Kahrin looked up at the brisk knock on the door to her room. She knew it was Innes before he opened it, because of course it was. No one else would enter without invitation, because he didn’t need one, and who else was going to dare face her when she’d stormed from a fight?
“Brought up some food from your Ma.”
She wanted to pretend not to hear him, but that would mean holding her tongue, which was not her forte. “Not hungry,” she said into the book she was pretending to read. That would be another tell that she was just sulking. Also, she could smell the unmistakable aroma of Ma’s cooking.
“Okay.” A pause. “Guess I’ll eat these spiced pears myself.”
Her lips pinched together as if drawn shut to keep her words inside the purse of her brain. No good. “You don’t like spiced pears.”
“I don’t dislike them.” He leaned against the doorframe, no easy task for someone as tall as him in the low opening. He rolled a shoulder to his ear. “I could always toss them in the compost.”
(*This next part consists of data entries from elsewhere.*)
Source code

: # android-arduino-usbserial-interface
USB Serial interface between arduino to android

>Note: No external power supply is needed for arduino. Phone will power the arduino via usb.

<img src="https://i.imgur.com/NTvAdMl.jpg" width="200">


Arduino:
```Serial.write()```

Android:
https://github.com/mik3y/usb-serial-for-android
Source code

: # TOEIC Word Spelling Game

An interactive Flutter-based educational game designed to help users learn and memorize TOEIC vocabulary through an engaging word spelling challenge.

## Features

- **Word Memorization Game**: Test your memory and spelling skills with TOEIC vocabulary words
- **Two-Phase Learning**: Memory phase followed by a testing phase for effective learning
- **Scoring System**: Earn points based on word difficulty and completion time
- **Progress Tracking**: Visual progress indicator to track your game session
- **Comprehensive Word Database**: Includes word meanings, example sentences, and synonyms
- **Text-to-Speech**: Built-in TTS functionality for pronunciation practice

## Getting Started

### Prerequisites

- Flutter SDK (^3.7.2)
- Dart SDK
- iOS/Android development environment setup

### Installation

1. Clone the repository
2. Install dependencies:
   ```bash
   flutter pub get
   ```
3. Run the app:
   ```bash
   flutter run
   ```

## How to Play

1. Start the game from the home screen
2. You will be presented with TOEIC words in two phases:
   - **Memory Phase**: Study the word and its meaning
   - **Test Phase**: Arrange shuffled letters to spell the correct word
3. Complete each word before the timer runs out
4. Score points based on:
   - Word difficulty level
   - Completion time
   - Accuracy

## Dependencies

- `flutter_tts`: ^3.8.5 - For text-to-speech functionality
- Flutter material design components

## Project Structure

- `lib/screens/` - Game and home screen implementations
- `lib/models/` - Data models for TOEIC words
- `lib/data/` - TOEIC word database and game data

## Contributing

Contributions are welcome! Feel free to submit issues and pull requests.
Oh, that was just uncalled for! Her foot bounced beneath her as the book became a useless prop in her hand. “Don’t do that!” Her words were more panicked than she’d intended. They were fresh-cooked and she was sure the syrup was still liquid. “I mean, you shouldn’t insult Ma like that.”
He clicked his tongue. “Mm. Good point.” He poked the pears around the bowl with a spoon before taking a bite. “Did I say I don’t like these? Who would turn these down? Surely no one with any sense!”
Kahrin slapped the book down beside her and tried to glare, but she couldn’t do it without a twitch of a smile. “I suppose I could call a truce for Ma’s pears.”
“I suppose you could,” he answered, crossing the room in two strides to sit beside her.